I keep up on film news, so I'm familiar with the strange path these movies have taken, including an entry without the star or director that made them popular in the first place. That divergence implied that when star Matt Damon and director Paul Greengrass returned to the series, it must be because the new movie was simply too awesome for them to pass up.

Nope. Everything that drove me away from the Bourne movies is still present in full force, with the newly-added detriment of making absolutely no sense, plot-wise. Characters ally with each other for no reason. Characters attack each other for no reason. Characters betray each other for no reason. Beyond some poorly-developed daddy issues, Bourne doesn't really have any motivation at all, really. He just reacts to things, and a lot of his decisions are straight-up terrible. At the heart of the movie is a big social media company that supposedly affects more than a billion people. What does the company do? Good question! They never bother to tell us. Want the audience to know that a flash drive has encrypted files on it? How about you just write "ENCRYPTED" in big block letters on the side, with a folder helpfully labeled "BLACK OPS" front-and-center? So dumb. Matt Damon phones in his performance, but I can't tell if that's because he's as bored as I was, or if he was just hung out to dry by the script. Tommy Lee Jones and Alicia Vikander do their best in supporting roles, but again, there's not much there to work with.

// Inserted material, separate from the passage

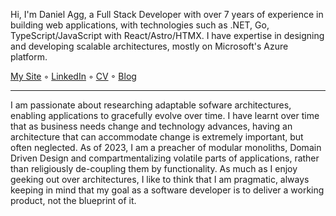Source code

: Hi, I'm Daniel Agg, a Full Stack Developer with over 7 years of experience in building web applications, with technologies such as .NET, Go, TypeScript/JavaScript with React/Astro/HTMX. I have expertise in designing and developing scalable architectures, mostly on Microsoft's Azure platform.

[My Site](http://danielagg.com/) ◦ [LinkedIn](https://www.linkedin.com/in/danielagg/) ◦ [CV](https://www.danielagg.com/DanielAgg_CV.pdf) ◦ [Blog](https://blog.danielagg.com/)

---

I am passionate about researching adaptable sofware architectures, enabling applications to gracefully evolve over time. I have learnt over time that as business needs change and technology advances, having an architecture that can accommodate change is extremely important, but often neglected. As of 2023, I am a preacher of modular monoliths, Domain Driven Design and compartmentalizing volatile parts of applications, rather than religiously de-coupling them by functionality. As much as I enjoy geeking out over architectures, I like to think that I am pragmatic, always keeping in mind that my goal as a software developer is to deliver a working product, not the blueprint of it.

If the plot didn't make sense, at least the film-making was cool and exciting, right? Well, I can't really answer that, since hardly any of the shots last longer than 1/3 of a second. As I said on Facebook, a more appropriate title for this movie would be Caffeine-Addicted Parkinson's Sufferer on a Trampoline During an Earthquake. The ShakyCam is horrible, making even non-action scenes a chore to watch. And when the camera finally does settle down for a moment, it only reveals how shoddy the stunts and action beats are.

So really, the only interesting question this movie brings to mind is how fair it is for me to judge. After all, I didn't really want to see it in the first place; is me not liking it just confirmation bias? Well, after reading/listening to some reviews from people who went in ready to be dazzled, I think I'm good. But this movie sure as hell isn't.